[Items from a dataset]
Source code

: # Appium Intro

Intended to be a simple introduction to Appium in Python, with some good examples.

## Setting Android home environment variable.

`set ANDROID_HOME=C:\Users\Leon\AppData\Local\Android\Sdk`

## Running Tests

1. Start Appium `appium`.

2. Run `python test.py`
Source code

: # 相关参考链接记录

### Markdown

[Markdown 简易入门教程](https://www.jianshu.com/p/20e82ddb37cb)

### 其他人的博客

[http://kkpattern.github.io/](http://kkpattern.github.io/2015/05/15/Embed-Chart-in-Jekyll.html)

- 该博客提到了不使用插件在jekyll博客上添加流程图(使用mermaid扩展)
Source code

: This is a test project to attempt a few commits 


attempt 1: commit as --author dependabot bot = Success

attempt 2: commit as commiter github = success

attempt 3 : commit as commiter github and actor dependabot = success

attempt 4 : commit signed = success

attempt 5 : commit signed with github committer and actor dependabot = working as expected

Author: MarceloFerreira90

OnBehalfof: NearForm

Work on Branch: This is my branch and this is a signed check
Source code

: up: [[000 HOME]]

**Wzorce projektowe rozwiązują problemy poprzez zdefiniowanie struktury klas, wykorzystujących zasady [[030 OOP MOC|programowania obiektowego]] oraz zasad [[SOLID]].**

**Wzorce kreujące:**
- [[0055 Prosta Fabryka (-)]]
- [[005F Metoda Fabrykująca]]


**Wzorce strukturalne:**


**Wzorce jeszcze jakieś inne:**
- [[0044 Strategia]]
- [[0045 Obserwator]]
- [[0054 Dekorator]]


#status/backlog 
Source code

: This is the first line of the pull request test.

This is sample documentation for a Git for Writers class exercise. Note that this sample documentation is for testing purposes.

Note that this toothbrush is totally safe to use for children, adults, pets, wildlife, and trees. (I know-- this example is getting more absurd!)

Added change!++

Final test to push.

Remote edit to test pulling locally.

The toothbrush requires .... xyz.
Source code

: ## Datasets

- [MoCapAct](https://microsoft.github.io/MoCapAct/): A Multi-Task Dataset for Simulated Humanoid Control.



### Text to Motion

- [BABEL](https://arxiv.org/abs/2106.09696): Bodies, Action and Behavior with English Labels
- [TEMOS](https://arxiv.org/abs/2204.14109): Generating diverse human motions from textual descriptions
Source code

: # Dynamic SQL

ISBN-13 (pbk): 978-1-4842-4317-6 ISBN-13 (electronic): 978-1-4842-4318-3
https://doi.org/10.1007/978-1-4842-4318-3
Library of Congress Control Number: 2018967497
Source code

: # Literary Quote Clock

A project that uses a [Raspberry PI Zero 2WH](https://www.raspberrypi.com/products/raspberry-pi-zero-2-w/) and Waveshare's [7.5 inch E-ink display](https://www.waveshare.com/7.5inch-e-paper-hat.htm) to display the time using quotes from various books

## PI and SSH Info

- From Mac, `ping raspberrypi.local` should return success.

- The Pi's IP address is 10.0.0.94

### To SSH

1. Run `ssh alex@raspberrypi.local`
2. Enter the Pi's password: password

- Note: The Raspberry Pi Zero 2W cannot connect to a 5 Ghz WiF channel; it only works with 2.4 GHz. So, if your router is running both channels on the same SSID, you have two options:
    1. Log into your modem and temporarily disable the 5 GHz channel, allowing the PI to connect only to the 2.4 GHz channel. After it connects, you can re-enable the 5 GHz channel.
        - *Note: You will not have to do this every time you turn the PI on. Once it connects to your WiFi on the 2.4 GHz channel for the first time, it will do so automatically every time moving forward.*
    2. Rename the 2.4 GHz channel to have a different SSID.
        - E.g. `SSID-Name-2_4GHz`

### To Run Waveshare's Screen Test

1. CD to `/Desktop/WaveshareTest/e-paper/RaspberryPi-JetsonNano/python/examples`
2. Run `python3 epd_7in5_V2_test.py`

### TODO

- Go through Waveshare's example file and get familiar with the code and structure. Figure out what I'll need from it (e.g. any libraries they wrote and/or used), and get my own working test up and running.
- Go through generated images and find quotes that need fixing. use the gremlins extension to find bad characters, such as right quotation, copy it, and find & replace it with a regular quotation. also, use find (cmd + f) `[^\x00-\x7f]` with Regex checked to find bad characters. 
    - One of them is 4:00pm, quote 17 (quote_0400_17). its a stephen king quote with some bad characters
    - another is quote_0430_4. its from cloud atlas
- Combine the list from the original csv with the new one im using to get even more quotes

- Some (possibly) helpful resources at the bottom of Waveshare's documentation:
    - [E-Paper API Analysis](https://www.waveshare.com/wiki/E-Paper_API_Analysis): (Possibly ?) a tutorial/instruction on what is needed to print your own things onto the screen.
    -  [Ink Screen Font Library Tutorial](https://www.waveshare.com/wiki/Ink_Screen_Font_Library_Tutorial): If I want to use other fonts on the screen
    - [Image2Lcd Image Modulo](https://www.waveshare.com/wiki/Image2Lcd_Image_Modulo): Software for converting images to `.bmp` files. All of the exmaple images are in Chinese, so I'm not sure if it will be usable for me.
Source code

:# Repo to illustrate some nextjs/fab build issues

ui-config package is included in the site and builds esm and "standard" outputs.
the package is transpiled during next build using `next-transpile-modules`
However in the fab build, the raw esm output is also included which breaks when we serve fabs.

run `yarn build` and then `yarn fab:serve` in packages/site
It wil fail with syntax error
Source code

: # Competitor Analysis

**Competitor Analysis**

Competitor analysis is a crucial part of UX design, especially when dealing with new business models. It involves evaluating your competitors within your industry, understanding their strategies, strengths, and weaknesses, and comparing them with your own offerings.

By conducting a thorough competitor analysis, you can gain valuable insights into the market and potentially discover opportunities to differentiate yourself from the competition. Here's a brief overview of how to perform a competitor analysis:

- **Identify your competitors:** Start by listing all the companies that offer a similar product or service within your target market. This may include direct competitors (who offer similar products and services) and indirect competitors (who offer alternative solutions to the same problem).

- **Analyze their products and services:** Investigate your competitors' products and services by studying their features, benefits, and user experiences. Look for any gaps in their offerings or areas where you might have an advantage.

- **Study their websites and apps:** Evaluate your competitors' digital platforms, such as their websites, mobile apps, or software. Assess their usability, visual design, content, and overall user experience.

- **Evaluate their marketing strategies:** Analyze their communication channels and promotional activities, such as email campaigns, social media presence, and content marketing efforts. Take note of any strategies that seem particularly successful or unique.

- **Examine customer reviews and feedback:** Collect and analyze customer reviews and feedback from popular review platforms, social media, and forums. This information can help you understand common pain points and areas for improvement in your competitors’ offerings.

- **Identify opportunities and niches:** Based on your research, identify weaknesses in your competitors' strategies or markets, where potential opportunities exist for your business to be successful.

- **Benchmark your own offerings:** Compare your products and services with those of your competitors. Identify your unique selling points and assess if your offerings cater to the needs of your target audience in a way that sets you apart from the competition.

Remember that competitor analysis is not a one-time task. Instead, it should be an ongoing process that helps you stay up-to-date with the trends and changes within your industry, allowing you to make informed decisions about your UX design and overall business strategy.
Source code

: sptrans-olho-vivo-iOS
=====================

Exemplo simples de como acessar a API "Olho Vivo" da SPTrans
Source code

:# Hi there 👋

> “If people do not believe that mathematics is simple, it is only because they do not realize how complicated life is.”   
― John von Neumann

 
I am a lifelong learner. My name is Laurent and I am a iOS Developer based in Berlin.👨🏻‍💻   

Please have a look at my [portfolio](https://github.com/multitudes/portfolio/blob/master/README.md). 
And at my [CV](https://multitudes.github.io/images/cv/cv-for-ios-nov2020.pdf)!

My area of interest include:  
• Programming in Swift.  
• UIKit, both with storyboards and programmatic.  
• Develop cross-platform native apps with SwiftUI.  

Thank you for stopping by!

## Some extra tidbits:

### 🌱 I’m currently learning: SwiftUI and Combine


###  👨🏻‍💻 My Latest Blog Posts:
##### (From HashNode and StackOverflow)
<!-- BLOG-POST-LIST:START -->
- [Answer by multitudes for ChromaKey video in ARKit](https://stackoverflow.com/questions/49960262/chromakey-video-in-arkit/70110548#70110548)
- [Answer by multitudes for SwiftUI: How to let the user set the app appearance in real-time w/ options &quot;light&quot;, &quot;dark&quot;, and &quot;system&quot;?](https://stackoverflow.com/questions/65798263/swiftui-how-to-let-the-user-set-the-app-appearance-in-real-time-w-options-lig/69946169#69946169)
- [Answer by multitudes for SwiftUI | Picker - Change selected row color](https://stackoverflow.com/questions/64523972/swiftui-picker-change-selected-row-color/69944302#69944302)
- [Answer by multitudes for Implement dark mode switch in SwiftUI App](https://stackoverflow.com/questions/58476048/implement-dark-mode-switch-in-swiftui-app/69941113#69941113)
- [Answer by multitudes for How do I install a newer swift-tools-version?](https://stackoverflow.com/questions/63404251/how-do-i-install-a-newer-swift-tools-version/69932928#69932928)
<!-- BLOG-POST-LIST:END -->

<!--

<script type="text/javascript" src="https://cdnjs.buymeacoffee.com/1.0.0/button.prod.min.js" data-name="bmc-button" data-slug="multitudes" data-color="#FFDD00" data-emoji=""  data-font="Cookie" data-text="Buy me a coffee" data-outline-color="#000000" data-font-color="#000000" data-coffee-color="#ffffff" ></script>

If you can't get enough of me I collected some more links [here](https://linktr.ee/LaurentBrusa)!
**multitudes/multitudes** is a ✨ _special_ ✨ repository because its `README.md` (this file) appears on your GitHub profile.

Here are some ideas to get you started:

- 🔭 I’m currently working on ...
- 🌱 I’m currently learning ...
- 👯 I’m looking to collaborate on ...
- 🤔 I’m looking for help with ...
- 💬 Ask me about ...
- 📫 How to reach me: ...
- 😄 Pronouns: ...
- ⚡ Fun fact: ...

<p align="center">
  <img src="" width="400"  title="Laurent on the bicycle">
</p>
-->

_Exercise prompt_: Where a line of the data includes the string "design", list that line.

_Solution for this task_:
Competitor analysis is a crucial part of UX design, especially when dealing with new business models. It involves evaluating your competitors within your industry, understanding their strategies, strengths, and weaknesses, and comparing them with your own offerings.
- **Study their websites and apps:** Evaluate your competitors' digital platforms, such as their websites, mobile apps, or software. Assess their usability, visual design, content, and overall user experience.
Remember that competitor analysis is not a one-time task. Instead, it should be an ongoing process that helps you stay up-to-date with the trends and changes within your industry, allowing you to make informed decisions about your UX design and overall business strategy.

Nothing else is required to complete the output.